En La luna está en Duala y mi destino en el conocimiento (Plaza y Janés, 2023), el joven camerunés Sani Ladan narra su viaje para lograr una educación que no podía obtener en su país: su sueño era ser periodista, así que durante un año ahorró a escondidas de sus padres para iniciar su viaje. En su propósito interferirán no solo los terroristas de Boko Haram o las mafias traficantes de personas, sino la dureza de los sistemas de inmigración europeos. Consiguió entrar en España por El Tarajal, en Ceuta.

Un camino similar, aunque diferente, vivió el ghanés Ousman Umar, según relata en Viaje al País de los Blancos (Plaza y Janés, 2019), que partió con solo nueve años, como Javier Zamora, y tardó cinco años en llegar en patera a Canarias: en medio, un infierno de mafias, un largo impasse de estrechez y supervivencia en Libia, cruzar un Sáhara convertido en cementerio en una travesía sin brújula y bajo el sol en la que solo dos de 40 sobrevivieron. Otros testimonios son los del guineano Ibrahim Bah, Tres días en la arena (La Imprenta, 2021) o el senegalés Mamadou Día, 3052. Persiguiendo un sueño (Punto Rojo, 2013). Tanto la de Ladan como la de Umar (ambos estuvieron a punto de morir y ambos sufrieron la experiencia de los Centros de Internamiento de Extranjeros) son historias de éxito: lograron integrarse en España, hacer carreras universitarias, tener voz para contar su historia.
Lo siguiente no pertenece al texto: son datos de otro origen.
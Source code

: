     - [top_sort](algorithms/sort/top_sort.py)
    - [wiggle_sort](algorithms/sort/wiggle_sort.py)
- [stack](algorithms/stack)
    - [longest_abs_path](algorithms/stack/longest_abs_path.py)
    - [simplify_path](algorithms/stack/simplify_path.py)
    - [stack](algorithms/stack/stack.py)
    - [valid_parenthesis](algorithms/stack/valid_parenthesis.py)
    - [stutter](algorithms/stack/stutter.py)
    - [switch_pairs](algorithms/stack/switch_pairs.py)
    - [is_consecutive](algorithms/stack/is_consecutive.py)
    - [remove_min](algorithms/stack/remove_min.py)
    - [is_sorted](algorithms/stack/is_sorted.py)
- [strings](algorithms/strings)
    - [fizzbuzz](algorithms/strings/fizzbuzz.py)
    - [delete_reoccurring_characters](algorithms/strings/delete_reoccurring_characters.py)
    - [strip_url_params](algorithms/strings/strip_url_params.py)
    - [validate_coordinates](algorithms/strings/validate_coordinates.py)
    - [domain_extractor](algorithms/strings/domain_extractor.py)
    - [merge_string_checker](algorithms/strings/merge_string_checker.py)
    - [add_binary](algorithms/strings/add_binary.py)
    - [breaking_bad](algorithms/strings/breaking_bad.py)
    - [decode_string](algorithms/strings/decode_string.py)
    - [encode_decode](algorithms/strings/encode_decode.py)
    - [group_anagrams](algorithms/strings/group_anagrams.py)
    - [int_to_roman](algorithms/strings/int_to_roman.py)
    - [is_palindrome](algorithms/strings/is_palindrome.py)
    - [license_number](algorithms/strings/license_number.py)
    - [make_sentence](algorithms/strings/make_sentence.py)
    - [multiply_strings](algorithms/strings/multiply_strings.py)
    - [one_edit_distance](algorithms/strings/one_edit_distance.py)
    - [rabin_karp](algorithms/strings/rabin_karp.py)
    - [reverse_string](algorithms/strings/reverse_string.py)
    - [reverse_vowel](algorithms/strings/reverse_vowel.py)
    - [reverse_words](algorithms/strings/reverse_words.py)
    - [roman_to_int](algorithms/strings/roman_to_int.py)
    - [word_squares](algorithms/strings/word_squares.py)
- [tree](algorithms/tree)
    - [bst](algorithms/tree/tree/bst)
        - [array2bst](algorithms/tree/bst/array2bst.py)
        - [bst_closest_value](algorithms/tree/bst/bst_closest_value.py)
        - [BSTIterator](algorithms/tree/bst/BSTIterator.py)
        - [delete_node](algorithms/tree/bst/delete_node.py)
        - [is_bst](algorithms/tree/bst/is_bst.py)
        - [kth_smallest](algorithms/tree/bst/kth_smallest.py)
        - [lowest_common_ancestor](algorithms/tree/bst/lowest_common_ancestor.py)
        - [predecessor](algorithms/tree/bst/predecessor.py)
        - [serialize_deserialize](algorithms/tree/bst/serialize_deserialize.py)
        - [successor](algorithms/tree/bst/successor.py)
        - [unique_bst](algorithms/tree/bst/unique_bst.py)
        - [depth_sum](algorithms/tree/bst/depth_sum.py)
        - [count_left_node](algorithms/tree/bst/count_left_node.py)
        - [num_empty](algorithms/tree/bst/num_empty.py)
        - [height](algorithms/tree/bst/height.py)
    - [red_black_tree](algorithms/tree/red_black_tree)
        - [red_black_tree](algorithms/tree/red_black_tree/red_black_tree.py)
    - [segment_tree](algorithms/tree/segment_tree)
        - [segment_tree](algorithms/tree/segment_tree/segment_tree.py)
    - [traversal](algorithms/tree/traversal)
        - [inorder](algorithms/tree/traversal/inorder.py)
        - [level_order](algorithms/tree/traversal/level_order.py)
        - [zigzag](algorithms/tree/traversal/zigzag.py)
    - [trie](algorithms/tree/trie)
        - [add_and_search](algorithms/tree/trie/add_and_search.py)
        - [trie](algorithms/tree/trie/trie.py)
El escritor de origen salvadoreño Javier Zamora.

La de Zamora, ya integrado en Estados Unidos, también supone una historia de éxito. Comenzó cuando, como poeta emergente, recibió becas de prestigiosas universidades como Harvard o Stanford. El trauma fue lo que le llevó a escribir. Durante sus primeros años como migrante no quería aceptar aquel dolor. Con la llegada de la adolescencia el pasado fue aflorando. Uno de los primeros intentos de lidiar con él, a través de la literatura, fue la poesía, como se comprueba en Unaccompained (Cooper Canyon Press, 2017), sin traducir al español, y muy centrado en la experiencia desértica. “Ese es el libro que uno escribe cuando no ha ido a terapia”, dice el autor, “Solito es lo que salió cuando me puse a escribir yendo a terapia y con el apoyo de una pareja”.
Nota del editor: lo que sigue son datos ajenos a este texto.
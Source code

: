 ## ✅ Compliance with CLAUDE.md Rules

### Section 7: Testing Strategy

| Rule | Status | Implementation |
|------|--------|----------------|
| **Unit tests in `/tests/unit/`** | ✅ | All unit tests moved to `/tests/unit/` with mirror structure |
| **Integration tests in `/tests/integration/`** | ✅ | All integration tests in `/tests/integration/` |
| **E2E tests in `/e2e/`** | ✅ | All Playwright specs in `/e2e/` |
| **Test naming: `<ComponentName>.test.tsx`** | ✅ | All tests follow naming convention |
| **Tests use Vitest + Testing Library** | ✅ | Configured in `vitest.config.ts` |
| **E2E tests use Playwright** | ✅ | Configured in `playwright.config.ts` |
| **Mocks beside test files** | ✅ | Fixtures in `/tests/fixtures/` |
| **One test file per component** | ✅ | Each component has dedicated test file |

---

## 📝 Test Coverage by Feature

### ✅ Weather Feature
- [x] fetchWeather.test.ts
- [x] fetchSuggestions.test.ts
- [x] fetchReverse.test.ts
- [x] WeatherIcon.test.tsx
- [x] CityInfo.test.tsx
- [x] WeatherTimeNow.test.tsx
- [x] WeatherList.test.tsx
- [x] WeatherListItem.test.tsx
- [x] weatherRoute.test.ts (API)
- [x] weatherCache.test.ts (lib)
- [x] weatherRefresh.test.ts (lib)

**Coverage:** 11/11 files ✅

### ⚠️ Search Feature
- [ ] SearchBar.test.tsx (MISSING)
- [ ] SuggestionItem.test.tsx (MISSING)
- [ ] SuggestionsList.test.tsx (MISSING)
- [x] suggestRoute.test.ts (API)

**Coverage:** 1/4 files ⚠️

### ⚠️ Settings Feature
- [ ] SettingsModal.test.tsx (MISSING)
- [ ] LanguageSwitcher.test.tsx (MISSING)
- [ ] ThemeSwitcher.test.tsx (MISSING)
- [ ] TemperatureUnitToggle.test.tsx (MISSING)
Zamora se inició en los versos cuando su profesora de lengua le habló de Pablo Neruda y leyó 20 canciones de amor y una canción desesperada. “Neruda lo había escrito muy joven, la edad que yo rondaba, y era uno de los libros de poesía más conocidos. Además, me recordaba mucho a mi tierra”, dice. Así el poeta chileno, como en tantos otros casos, fue el primero en inocular el virus de los versos, un virus que luego mantuvieron otros poetas migrantes. En el libro hay una cita de Charles Simic, fallecido hace justo un año: “Si él había nacido en Serbia y había ganado el Pulitzer, podía ser un referente para mí”, cuenta Zamora. Un referente al que se unirían June Jordan o poetas salvadoreños como Roque Dalton o Claribel Alegría. Otro migrante con Pulitzer, esta vez en narrativa, es Junot Díaz, que fue galardonado por La maravillosa vida breve de Oscar Wao (Literatura Random House, 2008), un libro que narró la experiencia de la migración, en este caso dominicana y ya asentada en Nueva Jersey, con una prosa fresca, mestiza y llena de humor.
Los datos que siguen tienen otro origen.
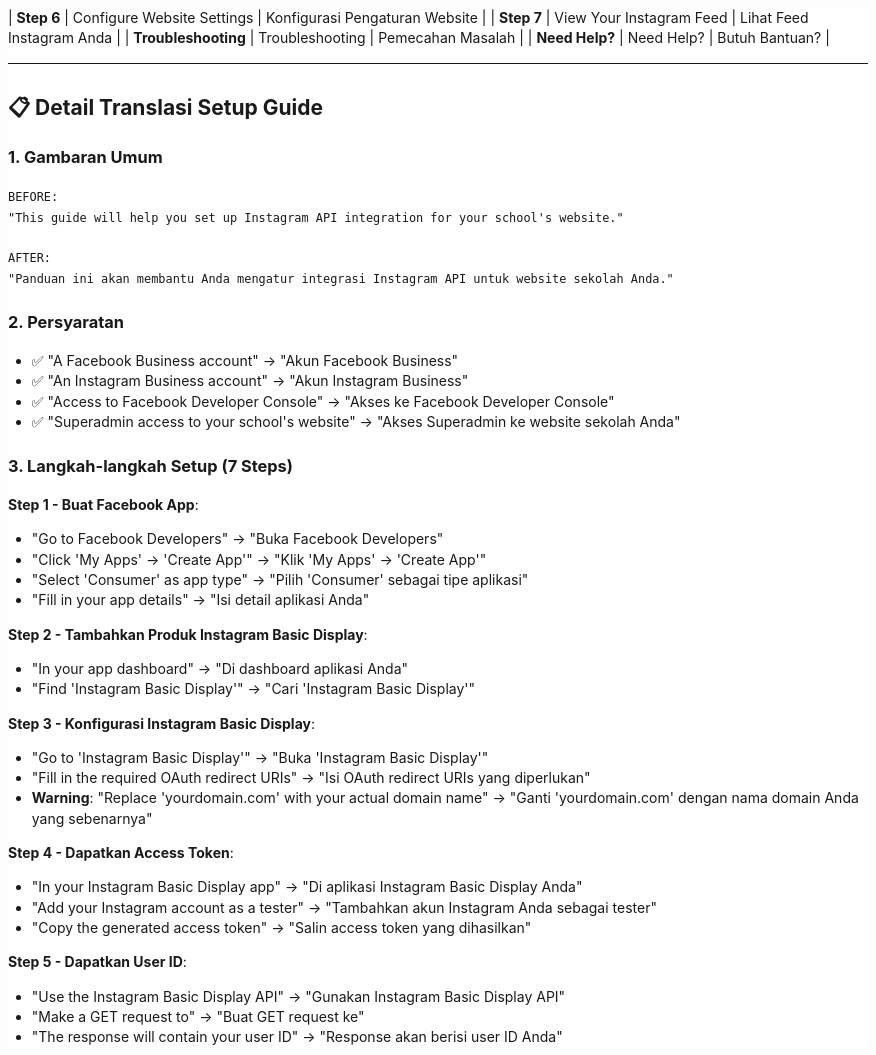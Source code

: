 | **Step 6** | Configure Website Settings | Konfigurasi Pengaturan Website |
| **Step 7** | View Your Instagram Feed | Lihat Feed Instagram Anda |
| **Troubleshooting** | Troubleshooting | Pemecahan Masalah |
| **Need Help?** | Need Help? | Butuh Bantuan? |

---

## 📋 Detail Translasi Setup Guide

### **1. Gambaran Umum**
```
BEFORE: 
"This guide will help you set up Instagram API integration for your school's website."

AFTER:
"Panduan ini akan membantu Anda mengatur integrasi Instagram API untuk website sekolah Anda."
```

### **2. Persyaratan**
- ✅ "A Facebook Business account" → "Akun Facebook Business"
- ✅ "An Instagram Business account" → "Akun Instagram Business"
- ✅ "Access to Facebook Developer Console" → "Akses ke Facebook Developer Console"
- ✅ "Superadmin access to your school's website" → "Akses Superadmin ke website sekolah Anda"

### **3. Langkah-langkah Setup (7 Steps)**

**Step 1 - Buat Facebook App**:
- "Go to Facebook Developers" → "Buka Facebook Developers"
- "Click 'My Apps' → 'Create App'" → "Klik 'My Apps' → 'Create App'"
- "Select 'Consumer' as app type" → "Pilih 'Consumer' sebagai tipe aplikasi"
- "Fill in your app details" → "Isi detail aplikasi Anda"

**Step 2 - Tambahkan Produk Instagram Basic Display**:
- "In your app dashboard" → "Di dashboard aplikasi Anda"
- "Find 'Instagram Basic Display'" → "Cari 'Instagram Basic Display'"

**Step 3 - Konfigurasi Instagram Basic Display**:
- "Go to 'Instagram Basic Display'" → "Buka 'Instagram Basic Display'"
- "Fill in the required OAuth redirect URIs" → "Isi OAuth redirect URIs yang diperlukan"
- **Warning**: "Replace 'yourdomain.com' with your actual domain name" → "Ganti 'yourdomain.com' dengan nama domain Anda yang sebenarnya"

**Step 4 - Dapatkan Access Token**:
- "In your Instagram Basic Display app" → "Di aplikasi Instagram Basic Display Anda"
- "Add your Instagram account as a tester" → "Tambahkan akun Instagram Anda sebagai tester"
- "Copy the generated access token" → "Salin access token yang dihasilkan"

**Step 5 - Dapatkan User ID**:
- "Use the Instagram Basic Display API" → "Gunakan Instagram Basic Display API"
- "Make a GET request to" → "Buat GET request ke"
- "The response will contain your user ID" → "Response akan berisi user ID Anda"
Zamora vivió experiencias tan extremas como la de los citados migrantes mediterráneos: es estremecedora su experiencia de 20 horas en bote entre Guatemala y México, una travesía en la que no son infrecuentes los naufragios y que llevó a los viajeros secretos a sufrir graves crisis de mareo y constantes vómitos, sufriendo una honda incertidumbre por el futuro inmediato y enmarcados en el constante rumor de los motores y un insoportable olor a gasolina. Por no hablar de la incierta travesía por el desierto, con la continua amenaza de La Migra (la policía de fronteras) que se menta casi como un monstruo mitológico del que hay que escapar. Sin embargo, asegura el autor que la peor experiencia de aquel viaje no fue ninguna de esas, sino algo más emocional: separarse de algunas personas que le acompañaron. “Decirle adiós a Chino, Patricia, Carla… Recordarlo siempre me hace llorar”, dice Zamora. “Significó perder a las únicas tres personas que entienden todo lo que yo he sufrido. Dos de ellos eran adultos. Me gustaría preguntar cómo lo recuerdan como adultos, me imagino lo terrorífico que tuvo que ser”.